**Data listing:**
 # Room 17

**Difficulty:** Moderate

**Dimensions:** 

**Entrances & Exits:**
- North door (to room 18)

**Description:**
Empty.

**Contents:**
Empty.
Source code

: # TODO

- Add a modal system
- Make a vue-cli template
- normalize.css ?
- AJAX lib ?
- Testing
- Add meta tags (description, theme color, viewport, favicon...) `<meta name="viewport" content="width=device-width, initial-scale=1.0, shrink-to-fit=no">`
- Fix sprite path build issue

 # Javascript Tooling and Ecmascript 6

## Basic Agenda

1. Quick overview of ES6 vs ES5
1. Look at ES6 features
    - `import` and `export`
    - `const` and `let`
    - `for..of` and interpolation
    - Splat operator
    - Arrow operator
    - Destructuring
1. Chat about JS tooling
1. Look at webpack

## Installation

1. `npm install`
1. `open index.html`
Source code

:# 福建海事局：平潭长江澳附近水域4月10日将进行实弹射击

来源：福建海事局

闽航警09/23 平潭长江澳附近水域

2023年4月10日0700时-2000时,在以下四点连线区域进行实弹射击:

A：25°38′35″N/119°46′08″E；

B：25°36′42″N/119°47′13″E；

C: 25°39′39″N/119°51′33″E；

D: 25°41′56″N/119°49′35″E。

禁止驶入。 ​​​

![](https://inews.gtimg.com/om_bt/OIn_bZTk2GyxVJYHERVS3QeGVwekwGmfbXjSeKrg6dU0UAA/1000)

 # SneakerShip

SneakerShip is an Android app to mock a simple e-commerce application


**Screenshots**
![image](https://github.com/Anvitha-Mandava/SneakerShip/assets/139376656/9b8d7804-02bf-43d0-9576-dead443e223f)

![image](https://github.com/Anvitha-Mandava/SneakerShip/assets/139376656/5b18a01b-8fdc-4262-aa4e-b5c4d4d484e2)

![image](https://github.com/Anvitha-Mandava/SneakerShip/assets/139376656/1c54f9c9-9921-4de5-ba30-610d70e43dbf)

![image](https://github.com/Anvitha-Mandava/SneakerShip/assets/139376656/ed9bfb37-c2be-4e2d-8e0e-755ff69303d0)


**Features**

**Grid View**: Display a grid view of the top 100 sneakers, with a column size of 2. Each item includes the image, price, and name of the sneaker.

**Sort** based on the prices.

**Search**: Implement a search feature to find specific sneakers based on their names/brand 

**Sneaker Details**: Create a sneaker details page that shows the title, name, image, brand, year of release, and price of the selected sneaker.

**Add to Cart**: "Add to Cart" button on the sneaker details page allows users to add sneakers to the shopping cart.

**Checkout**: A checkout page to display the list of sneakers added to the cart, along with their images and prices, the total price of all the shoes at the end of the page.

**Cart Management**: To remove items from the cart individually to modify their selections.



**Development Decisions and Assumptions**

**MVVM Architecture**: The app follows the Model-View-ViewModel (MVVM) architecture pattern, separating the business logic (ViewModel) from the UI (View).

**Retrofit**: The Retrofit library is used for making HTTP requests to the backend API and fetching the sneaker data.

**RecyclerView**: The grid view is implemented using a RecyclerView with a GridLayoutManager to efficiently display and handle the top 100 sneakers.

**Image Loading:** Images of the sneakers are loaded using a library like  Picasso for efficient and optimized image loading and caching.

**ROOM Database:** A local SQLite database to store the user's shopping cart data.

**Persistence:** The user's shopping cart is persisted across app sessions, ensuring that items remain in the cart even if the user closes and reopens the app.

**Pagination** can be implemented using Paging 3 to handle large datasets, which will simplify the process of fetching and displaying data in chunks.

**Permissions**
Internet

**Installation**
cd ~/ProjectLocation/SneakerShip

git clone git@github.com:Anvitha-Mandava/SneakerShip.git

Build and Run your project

**What to work on:** Reproduce all the data exactly. Include every line.

**Result below:**
 # Room 17

**Difficulty:** Moderate

**Dimensions:** 

**Entrances & Exits:**
- North door (to room 18)

**Description:**
Empty.

**Contents:**
Empty.
Source code

: # TODO

- Add a modal system
- Make a vue-cli template
- normalize.css ?
- AJAX lib ?
- Testing
- Add meta tags (description, theme color, viewport, favicon...) `<meta name="viewport" content="width=device-width, initial-scale=1.0, shrink-to-fit=no">`
- Fix sprite path build issue

 # Javascript Tooling and Ecmascript 6

## Basic Agenda

1. Quick overview of ES6 vs ES5
1. Look at ES6 features
    - `import` and `export`
    - `const` and `let`
    - `for..of` and interpolation
    - Splat operator
    - Arrow operator
    - Destructuring
1. Chat about JS tooling
1. Look at webpack

## Installation

1. `npm install`
1. `open index.html`
Source code

:# 福建海事局：平潭长江澳附近水域4月10日将进行实弹射击

来源：福建海事局

闽航警09/23 平潭长江澳附近水域

2023年4月10日0700时-2000时,在以下四点连线区域进行实弹射击:

A：25°38′35″N/119°46′08″E；

B：25°36′42″N/119°47′13″E；

C: 25°39′39″N/119°51′33″E；

D: 25°41′56″N/119°49′35″E。

禁止驶入。 ​​​

![](https://inews.gtimg.com/om_bt/OIn_bZTk2GyxVJYHERVS3QeGVwekwGmfbXjSeKrg6dU0UAA/1000)

 # SneakerShip

SneakerShip is an Android app to mock a simple e-commerce application


**Screenshots**
![image](https://github.com/Anvitha-Mandava/SneakerShip/assets/139376656/9b8d7804-02bf-43d0-9576-dead443e223f)

![image](https://github.com/Anvitha-Mandava/SneakerShip/assets/139376656/5b18a01b-8fdc-4262-aa4e-b5c4d4d484e2)

![image](https://github.com/Anvitha-Mandava/SneakerShip/assets/139376656/1c54f9c9-9921-4de5-ba30-610d70e43dbf)

![image](https://github.com/Anvitha-Mandava/SneakerShip/assets/139376656/ed9bfb37-c2be-4e2d-8e0e-755ff69303d0)


**Features**

**Grid View**: Display a grid view of the top 100 sneakers, with a column size of 2. Each item includes the image, price, and name of the sneaker.

**Sort** based on the prices.

**Search**: Implement a search feature to find specific sneakers based on their names/brand 

**Sneaker Details**: Create a sneaker details page that shows the title, name, image, brand, year of release, and price of the selected sneaker.

**Add to Cart**: "Add to Cart" button on the sneaker details page allows users to add sneakers to the shopping cart.

**Checkout**: A checkout page to display the list of sneakers added to the cart, along with their images and prices, the total price of all the shoes at the end of the page.

**Cart Management**: To remove items from the cart individually to modify their selections.



**Development Decisions and Assumptions**

**MVVM Architecture**: The app follows the Model-View-ViewModel (MVVM) architecture pattern, separating the business logic (ViewModel) from the UI (View).

**Retrofit**: The Retrofit library is used for making HTTP requests to the backend API and fetching the sneaker data.

**RecyclerView**: The grid view is implemented using a RecyclerView with a GridLayoutManager to efficiently display and handle the top 100 sneakers.

**Image Loading:** Images of the sneakers are loaded using a library like  Picasso for efficient and optimized image loading and caching.

**ROOM Database:** A local SQLite database to store the user's shopping cart data.

**Persistence:** The user's shopping cart is persisted across app sessions, ensuring that items remain in the cart even if the user closes and reopens the app.

**Pagination** can be implemented using Paging 3 to handle large datasets, which will simplify the process of fetching and displaying data in chunks.

**Permissions**
Internet

**Installation**
cd ~/ProjectLocation/SneakerShip

git clone git@github.com:Anvitha-Mandava/SneakerShip.git

Build and Run your project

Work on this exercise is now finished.